For more than two decades, a radio signal from the Crab pulsar has displayed perfectly spaced bands. This observation has long intrigued the astronomical community, as no other pulsar shows such regularity.
This pulsar corresponds to the collapsed core of a star that exploded in a supernova in the year 1054, located about 6,500 light-years from Earth. Its relative proximity and brightness make it a privileged object of study for examining stellar remnants.
Most radio emissions from pulsars are broad and poorly structured, not as sharp and banded as for the Crab pulsar.
Recently, work has lifted the veil on this singularity, attributing it to a particular combination between plasma properties and the effects of gravity. Mikhail Medvedev, from the University of Kansas, presented these results at a physics summit, and an article has been accepted in the
Journal of Plasma Physics.
In the pulsar's magnetosphere, plasma acts as a lens that broadens the propagation of radio waves, generating low-intensity zones. This phenomenon is well known in plasma physics, but here it interacts with an opposing force, gravity, which tends to concentrate the rays.
According to Einstein's theory of relativity, gravity curves spacetime and acts as a focusing lens.

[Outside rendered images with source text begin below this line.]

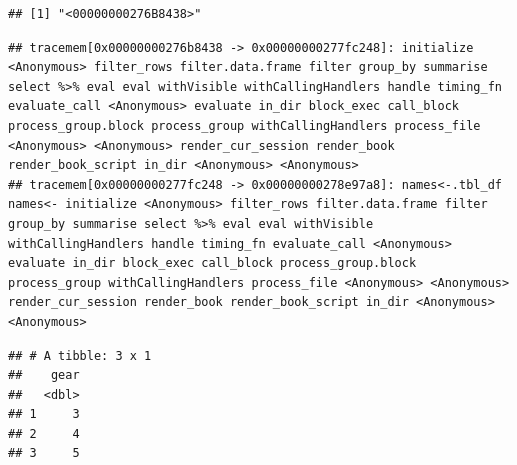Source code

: \documentclass[
]{book}
\newenvironment{Shaded}{\begin{snugshade}}{\end{snugshade}}
\newcommand{\DecValTok}[1]{\textcolor[rgb]{0.00,0.00,0.81}{#1}}
\newcommand{\DocumentationTok}[1]{\textcolor[rgb]{0.56,0.35,0.01}{\textbf{\textit{#1}}}}
\newcommand{\FunctionTok}[1]{\textcolor[rgb]{0.00,0.00,0.00}{#1}}
\newcommand{\NormalTok}[1]{#1}
\newcommand{\OtherTok}[1]{\textcolor[rgb]{0.56,0.35,0.01}{#1}}
\newcommand{\SpecialCharTok}[1]{\textcolor[rgb]{0.00,0.00,0.00}{#1}}
\begin{document}
\begin{verbatim}
## [1] "<00000000276B8438>"
\end{verbatim}

\begin{Shaded}
\end{Shaded}

\begin{verbatim}
## tracemem[0x00000000276b8438 -> 0x00000000277fc248]: initialize <Anonymous> filter_rows filter.data.frame filter group_by summarise select %>% eval eval withVisible withCallingHandlers handle timing_fn evaluate_call <Anonymous> evaluate in_dir block_exec call_block process_group.block process_group withCallingHandlers process_file <Anonymous> <Anonymous> render_cur_session render_book render_book_script in_dir <Anonymous> <Anonymous> 
## tracemem[0x00000000277fc248 -> 0x00000000278e97a8]: names<-.tbl_df names<- initialize <Anonymous> filter_rows filter.data.frame filter group_by summarise select %>% eval eval withVisible withCallingHandlers handle timing_fn evaluate_call <Anonymous> evaluate in_dir block_exec call_block process_group.block process_group withCallingHandlers process_file <Anonymous> <Anonymous> render_cur_session render_book render_book_script in_dir <Anonymous> <Anonymous>
\end{verbatim}

\begin{verbatim}
## # A tibble: 3 x 1
##    gear
##   <dbl>
## 1     3
## 2     4
## 3     5
\end{verbatim}
\end{document}
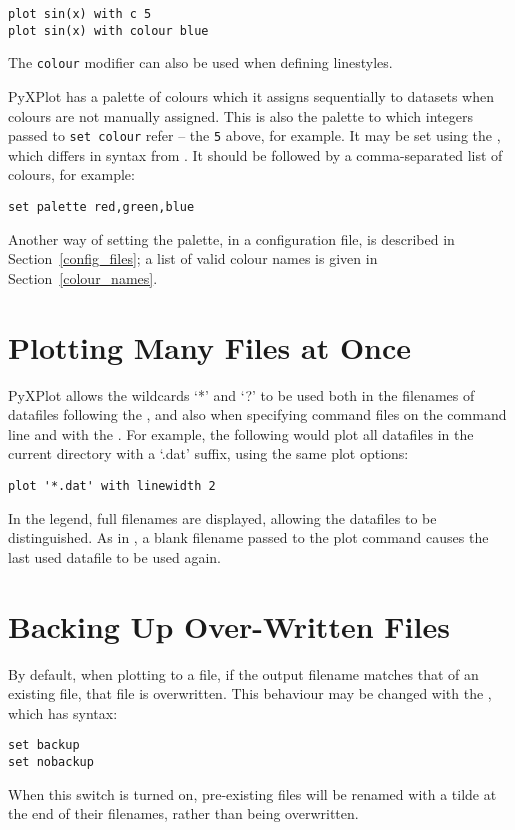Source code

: \begin{verbatim}
plot sin(x) with c 5
plot sin(x) with colour blue
\end{verbatim}

\noindent The {\tt colour} modifier can also be used when defining linestyles.

 PyXPlot has a palette of colours which it
assigns sequentially to datasets when colours are not manually assigned. This
is also the palette to which integers passed to {\tt set colour} refer -- the
{\tt 5} above, for example. It may be set using the ,
which differs in syntax from \gnuplot. It should be followed by a
comma-separated list of colours, for example:

\begin{verbatim}
set palette red,green,blue
\end{verbatim}

Another way of setting the palette, in a configuration file, is described in
Section~\ref{config_files}; a list of valid colour names is given in
Section~\ref{colour_names}.

\section{Plotting Many Files at Once}


PyXPlot allows the wildcards `*' and `?' to be used both in the filenames of
datafiles following the , and also when specifying command files
on the command line and with the . For example, the following
would plot all datafiles in the current directory with a `.dat' suffix, using
the same plot options:

\begin{verbatim}
plot '*.dat' with linewidth 2
\end{verbatim}

In the legend, full filenames are displayed, allowing the datafiles to be
distinguished.  As in \gnuplot, a blank filename passed to the plot command
causes the last used datafile to be used again.

\section{Backing Up Over-Written Files}

\label{filebackup}

By default, when plotting to a file, if the output filename matches that of an
existing file, that file is overwritten. This behaviour may be changed with the
, which has syntax:

\begin{verbatim}
set backup
set nobackup
\end{verbatim}

When this switch is turned on, pre-existing files will be renamed with a tilde
at the end of their filenames, rather than being overwritten.


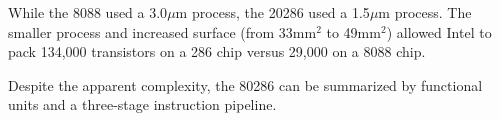 \documentclass[book.tex]{subfiles}
\begin{document}
\par
While the 8088 used a 3.0$\mu$m process, the 20286 used a 1.5$\mu$m process. The smaller process and increased surface (from 33mm$^2$ to 49mm$^2$) allowed Intel to pack 134,000 transistors on a 286 chip versus 29,000 on a 8088 chip.\\


\par \vspace{-1pt}
\begin{minipage}{0.48\textwidth}
\centering
{} 

\end{minipage}
\hfill
\begin{minipage}{0.48\textwidth}
\centering
{}
\end{minipage}



 \pagebreak

\par Despite the apparent complexity, the 80286 can be summarized by functional units and a three-stage instruction pipeline.
\end{document}
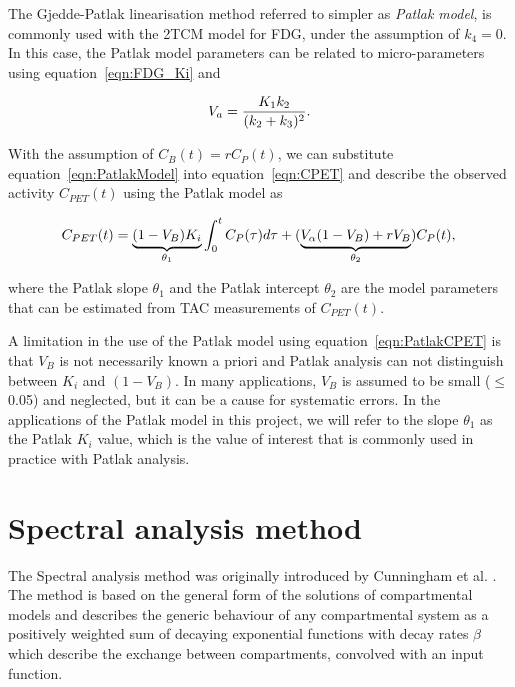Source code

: The Gjedde-Patlak linearisation method referred to simpler as \textit{Patlak model}, is commonly used with the 2TCM model for FDG, under the assumption of $k_4=0$. In this case, the Patlak model parameters can be related to micro-parameters using equation~\ref{eqn:FDG_Ki} and 

\begin{equation} 
V_a  = \frac{K_1 k_2}{(k_2+k_3)^2} \\ . \\ 
\end{equation}

With the assumption of $C_{B}(t) = r C_{P}(t)$, we can substitute equation~\ref{eqn:PatlakModel} into equation~\ref{eqn:CPET} and describe the observed activity $C_{PET}(t)$ using the Patlak model as

\begin{equation} 
{C_{PET}}(t)  = \underbrace{(1-V_{B})K_i}_{\theta_1} \int_{0}^{t} C_{P}(\tau) d\tau +  (\underbrace{V_{\alpha}(1-V_{B})+r V_{B}}_{\theta_2}) C_{P}(t) \\ , \\
\label{eqn:PatlakCPET}
\end{equation}

where the Patlak slope $\theta_1$ and the Patlak intercept $\theta_2$ are the model parameters that can be estimated from TAC measurements of ${C_{PET}}(t)$. 

A limitation in the use of the Patlak model using equation~\ref{eqn:PatlakCPET} is that $V_B$ is not necessarily known a priori and Patlak analysis can not distinguish between $K_i$ and $(1-V_B)$. In many applications, $V_B$ is assumed to be small ($\leq$0.05) and neglected, but it can be a cause for systematic errors. 
In the applications of the Patlak model in this project, we will refer to the slope $\theta_1$ as the Patlak $K_i$ value, which is the value of interest that is commonly used in practice with Patlak analysis.


\section{Spectral analysis method}
The Spectral analysis method was originally introduced by Cunningham et al. \cite{Cunningham1993}. The method is based on the general form of the solutions of compartmental models and describes the generic behaviour of any compartmental system as a positively weighted sum of decaying exponential functions with decay rates $\beta$ which describe the exchange between compartments, convolved with an input function. 

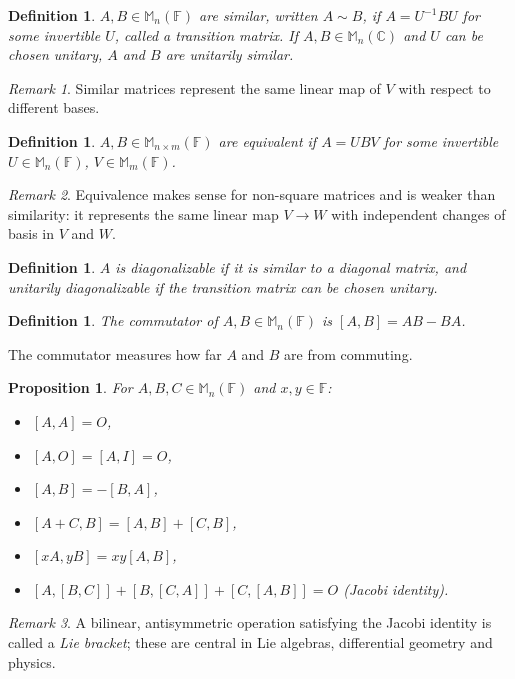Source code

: \documentclass[12pt]{article}
\theoremstyle{breakplain}
\newtheorem{prop}[theorem]{Proposition}
\theoremstyle{breakdef}
\newtheorem{definition}[theorem]{Definition}
\theoremstyle{remark}
\newtheorem*{remark}{Remark}
\begin{document}
\begin{definition}
    $A,B\in\mathbb{M}_n(\mathbb{F})$ are \emph{similar}, written $A\sim B$, if $A=U^{-1}BU$ for some invertible $U$, called a \emph{transition matrix}. If $A,B\in\mathbb{M}_n(\mathbb{C})$ and $U$ can be chosen unitary, $A$ and $B$ are \emph{unitarily similar}.
\end{definition}
\begin{remark}
    Similar matrices represent the same linear map of $V$ with respect to different bases.
\end{remark}
\begin{definition}
    $A,B\in\mathbb{M}_{n\times m}(\mathbb{F})$ are \emph{equivalent} if $A=UBV$ for some invertible $U\in\mathbb{M}_n(\mathbb{F})$, $V\in\mathbb{M}_m(\mathbb{F})$.
\end{definition}
\begin{remark}
    Equivalence makes sense for non-square matrices and is weaker than similarity: it represents the same linear map $V\to W$ with independent changes of basis in $V$ and $W$.
\end{remark}
\begin{definition}
    $A$ is \emph{diagonalizable} if it is similar to a diagonal matrix, and \emph{unitarily diagonalizable} if the transition matrix can be chosen unitary.
\end{definition}
\begin{definition}
    The \emph{commutator} of $A,B\in \mathbb{M}_n(\mathbb{F})$ is $[A,B]=AB-BA$.
\end{definition}
The commutator measures how far $A$ and $B$ are from commuting.
\begin{prop}
    For $A,B,C\in \mathbb{M}_n(\mathbb{F})$ and $x,y \in \mathbb{F}$:
    \begin{itemize}
        \item $[A,A]=O$,
        \item $[A,O]=[A,I]=O$,
        \item $[A,B]=-[B,A]$,
        \item $[A+C,B]=[A,B]+[C,B]$,
        \item $[x A,y B]=xy[A,B]$,
        \item $[A,[B,C]]+[B,[C,A]]+[C,[A,B]]=O$ \textup{(Jacobi identity)}.
    \end{itemize}
\end{prop}
\begin{remark}
    A bilinear, antisymmetric operation satisfying the Jacobi identity is called a \emph{Lie bracket}; these are central in Lie algebras, differential geometry and physics.
\end{remark}
\end{document}
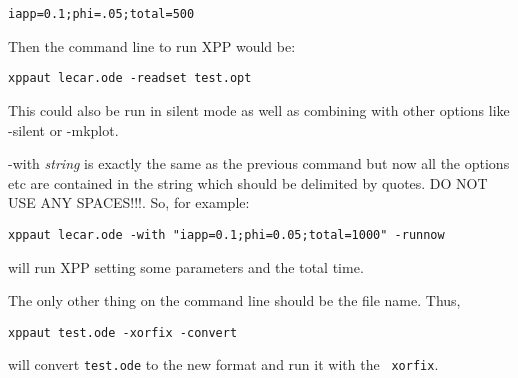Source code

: \begin{description}
\begin{verbatim}
iapp=0.1;phi=.05;total=500
\end{verbatim} 
Then the command line to run XPP would be:
\begin{verbatim}
xppaut lecar.ode -readset test.opt
\end{verbatim}
This could also be run in silent mode as well as combining with other options like -silent or -mkplot.
\item {-with \emph{string}} is exactly the same as the previous command but now all the options etc are contained in the string which should be delimited by quotes. DO NOT USE ANY SPACES!!!.  So, for example:
\begin{verbatim}
xppaut lecar.ode -with "iapp=0.1;phi=0.05;total=1000" -runnow
\end{verbatim}
will run XPP setting some parameters and the total time.  
\end{description}
The only other thing on the command line should be the file name.  
Thus, 
\begin{verbatim}
xppaut test.ode -xorfix -convert
\end{verbatim}
will convert {\tt test.ode} to the new format and run it with the {\tt
xorfix}.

By superimposing itself on the dispersive effect of the plasma, it allows the formation of precise interferences, where certain frequencies are amplified and others canceled, producing the observed bands.
This discovery offers scientists a way to further explore neutron stars and other compact objects. The analysis of these signals allows estimating the matter distribution around these celestial bodies and even probing their interior thanks to gravitational effects.
Although the current model qualitatively explains the bands, adjustments are expected, for example by integrating the pulsar's rotation.